Lured by the prospect of beholding something for nothing, most of his consistent patrons temporarily had deserted him to flock out into the roadway and witness the passing by of the Sin Killer’s cohorts. Two infatuated lovers, country darkies, sat with arms entwined in a rickety wooden chariot. Here and there a piccaninny clung to the back of a spotted wooden pony or a striped wooden zebra. These, for the moment, were his only customers; nevertheless Gumbo Jones Rollins swung a lever and started the machinery. The merry-go-round moved with a shriek of steam; the wheezy organ began spouting forth the introductory bars of a rollicking galop, a tune so old that its very name had been forgotten, although the air of it lived anonymously.
As though she had been bee-stung, Mittie May flung up her head. She arched her neck and pranced with all four of her feet. She spun about, scattering those of the pedestrian classes who hemmed her so closely in. Unmindful of a sudden anxious command from her rider, she swung her foreparts this way and that. She was looking for it. It must be directly hereabouts somewhere. In those ancient days of her youthful vagabondage it had always been close at hand when that tune–her own tune–was played.
Then above the heads of the crowd she saw it–a scuffed circlet of earth measuring exactly fifty-two feet across and marking the location where the middle ring had been builded when Runyon & Bulger’s Mighty United Railroad Shows pitched their tents on the occasion of their annual Spring engagement.
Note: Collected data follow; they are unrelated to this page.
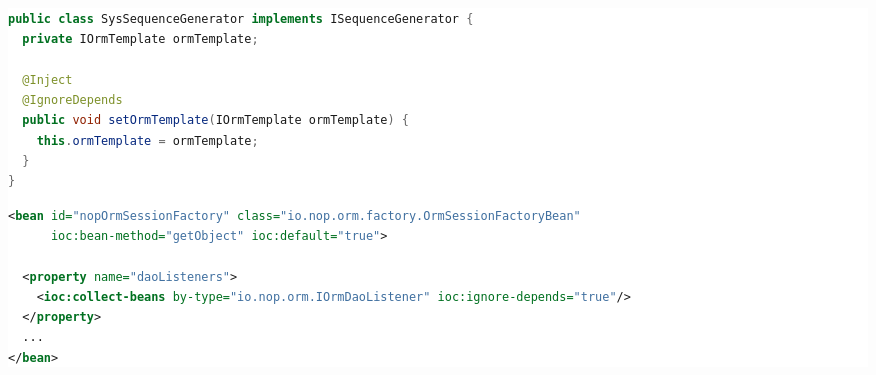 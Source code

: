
 ```java
public class SysSequenceGenerator implements ISequenceGenerator {
  private IOrmTemplate ormTemplate;

  @Inject
  @IgnoreDepends
  public void setOrmTemplate(IOrmTemplate ormTemplate) {
    this.ormTemplate = ormTemplate;
  }
}
```

```xml
<bean id="nopOrmSessionFactory" class="io.nop.orm.factory.OrmSessionFactoryBean"
      ioc:bean-method="getObject" ioc:default="true">

  <property name="daoListeners">
    <ioc:collect-beans by-type="io.nop.orm.IOrmDaoListener" ioc:ignore-depends="true"/>
  </property>
  ...
</bean>
```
That had been in early May and this was summer’s third month; the attrition of the weather had worn down the sharp edges of that low turfen parapet; by rights, too, there should have been much sawdust and much smell of the same and a center pole rising like one lone blasted tree from the exact middle of a circular island of this sawdust; there should have been a ringmaster and at least two clowns and an orderly clutter of paraphernalia. Nevertheless there before her was the middle ring. And the music had started. And Mittie May answered the cue which had lived in her brain for fifteen long years and more, just as always she answered it, or sought to, when that tune smote her eardrums.
The startled spectators gave backward and to either side in scrambling retreat as she lunged forward, cleaving a passage for herself to the proper spot of entrance. She whisked in. Around the ring she sped, her hoofs drumming against the flanks of the ring-back, her barrel slanting far over in obedience to the laws of centripetal force, her tail rippling out behind her like a homebound pennon in a fair breeze–around and around and yet again and then some more.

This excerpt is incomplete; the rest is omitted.